# [TASK OBJECTIVE]
Where pictures appear, omit them, and copy exactly only the lines from the start of the listing through the line containing "### 3.3.1 Line up clearances", both included.

── TASK DATA

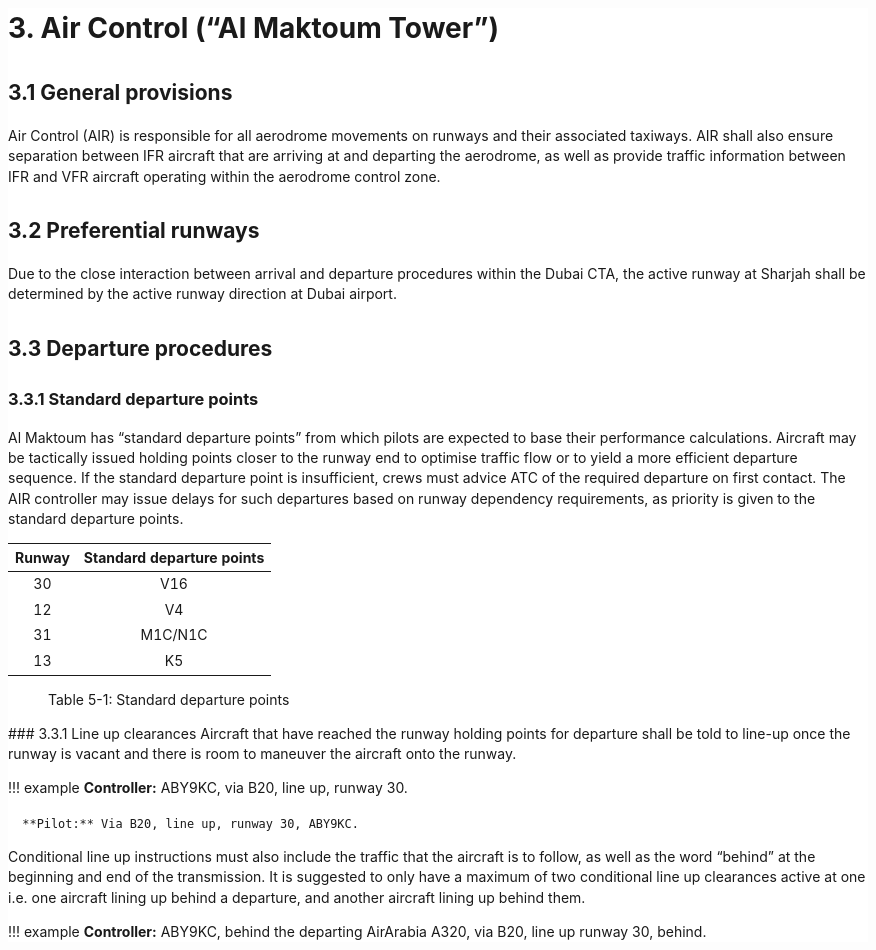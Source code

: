 # 3. Air Control (“Al Maktoum Tower”)
## 3.1 General provisions
Air Control (AIR) is responsible for all aerodrome movements on runways and their associated taxiways. AIR shall also ensure separation between IFR aircraft that are arriving at and departing the aerodrome, as well as provide traffic information between IFR and VFR aircraft operating within the aerodrome control zone.

## 3.2 Preferential runways
Due to the close interaction between arrival and departure procedures within the Dubai CTA, the active runway at Sharjah shall be determined by the active runway direction at Dubai airport. 

## 3.3 Departure procedures
### 3.3.1 Standard departure points
Al Maktoum has “standard departure points” from which pilots are expected to base their performance calculations. Aircraft may be tactically issued holding points closer to the runway end to optimise traffic flow or to yield a more efficient departure sequence. If the standard departure point is insufficient, crews must advice ATC of the required departure on first contact. The AIR controller may issue delays for such departures based on runway dependency requirements, as priority is given to the standard departure points.

| Runway | Standard departure points |
|:------:|:-------------------------:|
|   30  |          V16               |
|   12  |          V4                |
|   31  |          M1C/N1C          |
|   13  |             K5            |
<figure markdown>
  <figcaption>Table 5-1: Standard departure points</figcaption>
</figure>
### 3.3.1 Line up clearances
Aircraft that have reached the runway holding points for departure shall be told to line-up once the runway is vacant and there is room to maneuver the aircraft onto the runway.

!!! example
      **Controller:** ABY9KC, via B20, line up, runway 30.

      **Pilot:** Via B20, line up, runway 30, ABY9KC.

Conditional line up instructions must also include the traffic that the aircraft is to follow, as well as the word “behind” at the beginning and end of the transmission. It is suggested to only have a maximum of two conditional line up clearances active at one i.e. one aircraft lining up behind a departure, and another aircraft lining up behind them. 

!!! example
      **Controller:** ABY9KC, behind the departing AirArabia A320, via B20, line up runway 30, behind.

────

# [SOLUTION TO THIS TASK]
Source code

: # 3. Air Control (“Al Maktoum Tower”)
## 3.1 General provisions
Air Control (AIR) is responsible for all aerodrome movements on runways and their associated taxiways. AIR shall also ensure separation between IFR aircraft that are arriving at and departing the aerodrome, as well as provide traffic information between IFR and VFR aircraft operating within the aerodrome control zone.

## 3.2 Preferential runways
Due to the close interaction between arrival and departure procedures within the Dubai CTA, the active runway at Sharjah shall be determined by the active runway direction at Dubai airport. 

## 3.3 Departure procedures
### 3.3.1 Standard departure points
Al Maktoum has “standard departure points” from which pilots are expected to base their performance calculations. Aircraft may be tactically issued holding points closer to the runway end to optimise traffic flow or to yield a more efficient departure sequence. If the standard departure point is insufficient, crews must advice ATC of the required departure on first contact. The AIR controller may issue delays for such departures based on runway dependency requirements, as priority is given to the standard departure points.

| Runway | Standard departure points |
|:------:|:-------------------------:|
|   30  |          V16               |
|   12  |          V4                |
|   31  |          M1C/N1C          |
|   13  |             K5            |
<figure markdown>
  <figcaption>Table 5-1: Standard departure points</figcaption>
</figure>
### 3.3.1 Line up clearances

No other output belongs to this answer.